January 22, 2012

Gingrich gets another $5 million from same donor, enough to buy another state?

Update: Gingrich just got another $5 million from same donor, bringing total to $10 million from the Adelsons. Enough to buy another state?

NY Times excerpt:

Dr. Adelson’s check will bring the couple’s total contributions to Winning Our Future to $10 million, a figure that could substantially neutralize the millions of dollars already being spent in Florida by Mr. Romney and Restore Our Future, a super PAC backing him. Mr. Adelson’s initial check financed a high-powered barrage of negative ads against Mr. Romney in South Carolina, helping Mr. Gingrich to a shocking victory in Saturday’s Republican primary there…

The 5,000,000 “votes” of one millionaire.

This upset is the effect of Citizens United,
the Supreme Court ruling that judged the coporations are people, my friend, and that their speech (money) is protected under our Constitution.

Traditionally, Newt would have dropped out after New Hampshire, given his dismal performances in Iowa and NH. Or, if he continued, it would have been a limping, hampered campaign that couldn’t have lasted long.

But after NH, one rich old-timer gave $5 million to a pro-Newt PAC. Remember how individuals are limited to, say, a couple thousand bucks total? Not so corporations.

A $5 million pledge from the casino magnate Sheldon Adelson to the pro-Gingrich group Winning Our Future gave Mr. Gingrich a clear boost here in South Carolina. The group went on to savage Mr. Romney for his past positions on guns and abortion rights and, most notably, his work at the corporate takeover firm Bain Capital, painting him as a cold-hearted corporate raider who traded away jobs for profits.

The effect: democracy is no longer about votes.
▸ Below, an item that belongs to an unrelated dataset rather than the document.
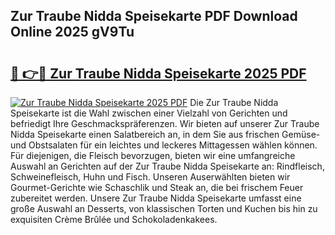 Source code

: ## Zur Traube Nidda Speisekarte PDF Download Online 2025 gV9Tu

# <h2><a href="http://gce3gni.nevu.top/?p=Zur+Traube+Nidda+Speisekarte">🔗 👉🔴 Zur Traube Nidda Speisekarte 2025 PDF</a></h2>

[![Zur Traube Nidda Speisekarte 2025 PDF](https://i.imgur.com/dBaPXMq.png)](http://gce3gni.nevu.top/?p=Zur+Traube+Nidda+Speisekarte)
Die Zur Traube Nidda Speisekarte ist die Wahl zwischen einer Vielzahl von Gerichten und befriedigt Ihre Geschmackspräferenzen. Wir bieten auf unserer Zur Traube Nidda Speisekarte einen Salatbereich an, in dem Sie aus frischen Gemüse- und Obstsalaten für ein leichtes und leckeres Mittagessen wählen können. Für diejenigen, die Fleisch bevorzugen, bieten wir eine umfangreiche Auswahl an Gerichten auf der Zur Traube Nidda Speisekarte an: Rindfleisch, Schweinefleisch, Huhn und Fisch. Unseren Auserwählten bieten wir Gourmet-Gerichte wie Schaschlik und Steak an, die bei frischem Feuer zubereitet werden. Unsere Zur Traube Nidda Speisekarte umfasst eine große Auswahl an Desserts, von klassischen Torten und Kuchen bis hin zu exquisiten Crème Brûlée und Schokoladenkakees.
It’s about dollars, which make advertising campaigns and break candidates. the effect: democracy is no longer democracy.

Welcome to 2012:



Sign here to help overturn Citizens United.

President Barack Obama:

“With all due deference to separation of powers, last week the Supreme Court reversed a century of law that, I believe, will open the floodgates for special interests, including foreign corporations, to spend without limit in our elections.”
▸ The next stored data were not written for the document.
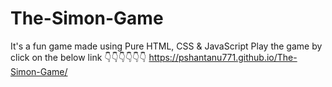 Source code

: # The-Simon-Game
It's a fun game made using Pure HTML, CSS &amp; JavaScript
Play the game by click on the below link 👇👇👇👇👇👇
https://pshantanu771.github.io/The-Simon-Game/
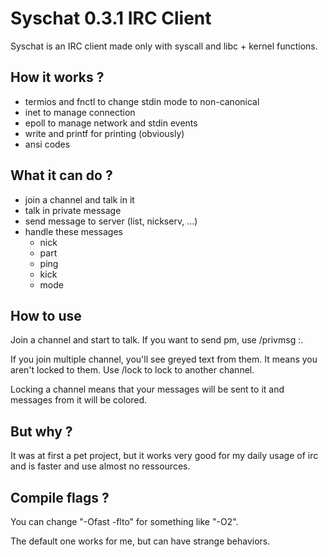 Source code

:# Syschat 0.3.1 IRC Client

Syschat is an IRC client made only with syscall and libc + kernel functions.

## How it works ?

- termios and fnctl to change stdin mode to non-canonical
- inet to manage connection
- epoll to manage network and stdin events
- write and printf for printing (obviously)
- ansi codes

## What it can do ?

- join a channel and talk in it
- talk in private message
- send message to server (list, nickserv, ...)
- handle these messages
    - nick
    - part
    - ping
    - kick
    - mode

## How to use

Join a channel and start to talk. If you want to send pm, use /privmsg <username> :<your text>.

If you join multiple channel, you'll see greyed text from them. It means you aren't locked to them. Use /lock <channel> to lock to another channel.

Locking a channel means that your messages will be sent to it and messages from it will be colored.

## But why ?

It was at first a pet project, but it works very good for my daily usage of irc and is faster and use almost no ressources.

## Compile flags ?

You can change "-Ofast -flto" for something like "-O2".

The default one works for me, but can have strange behaviors.
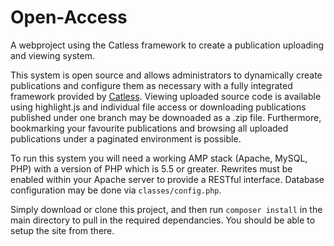 # Open-Access
A webproject using the Catless framework to create a publication uploading and viewing system.

This system is open source and allows administrators to dynamically create publications and configure them as necessary with a fully integrated framework provided by [Catless](http://catless.ncl.ac.uk/framework/). Viewing uploaded source code is available using highlight.js and individual file access or downloading publications published under one branch may be downoaded as a .zip file. Furthermore, bookmarking your favourite publications and browsing all uploaded publications under a paginated environment is possible. 

To run this system you will need a working AMP stack (Apache, MySQL, PHP) with a version of PHP which is 5.5 or greater. Rewrites must be enabled within your Apache server to provide a RESTful interface. Database configuration may be done via `classes/config.php`. 

Simply download or clone this project, and then run `composer install` in the main directory to pull in the required dependancies. You should be able to setup the site from there.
Justice John Paul Stevens:

“The conceit that corporations must be treated identically to natural persons in the political sphere is not only inaccurate but also inadequate to justify the Court¹s disposition of this case.”

“In the context of election to public office, the distinction between corporate and human speakers is significant. Although they make enormous contributions to our society, corporations are not actually members of it.

They cannot vote or run for office. Because they may be managed and controlled by nonresidents, their interests may conflict in fundamental respects with the interests of eligible voters.”

“The majority¹s approach to corporate electioneering marks a dramatic break from our past. Congress has placed special limitations on campaign spending by corporations ever since the passage of the Tillman Act in 1907”

“The Court’s ruling threatens to undermine the integrity of elected institutions across the Nation. The path it has taken to reach its outcome will, I fear, do damage to this institution.”

Justice Elena Kagan (then Solicitor General):

“When corporations use other people’s money to electioneer, that is a harm not just to the shareholders themselves but a sort of a broader harm to the public that comes from distortion of the electioneering that is done by corporations.”

Ben Cohen and Jerry Greenfield:

“I’m Ben, I’m a person. I’m Jerry, I’m a person. Ben & Jerry’s ice cream? Not a person.”

Russ Feingold:

“Citizens United was so extreme that unless we take action to stop it, America will return to the Gilded Age — on steroids.”

Sen. Chuck Schumer (D-N.Y.):

“We are not going to let this decision to go unchallenged…At a time when Americans are worried about special interests having too much influence, this decision opens up the floodgates and allows special interest money to overflow elections and undermine our democracy.”

“If there’s one thing that Americans from the left, right and center can all agree on, it’s that they don’t want more special interests in our politics.”

Rep. Chris Van Hollen (D-Md.)

“This decision enables larger financial interests to drown out the voices of ordinary citizens, allows foreign corporations to spend money through their domestic subsidiaries, and permits major recipients of taxpayer dollars to funnel these funds into political activities.”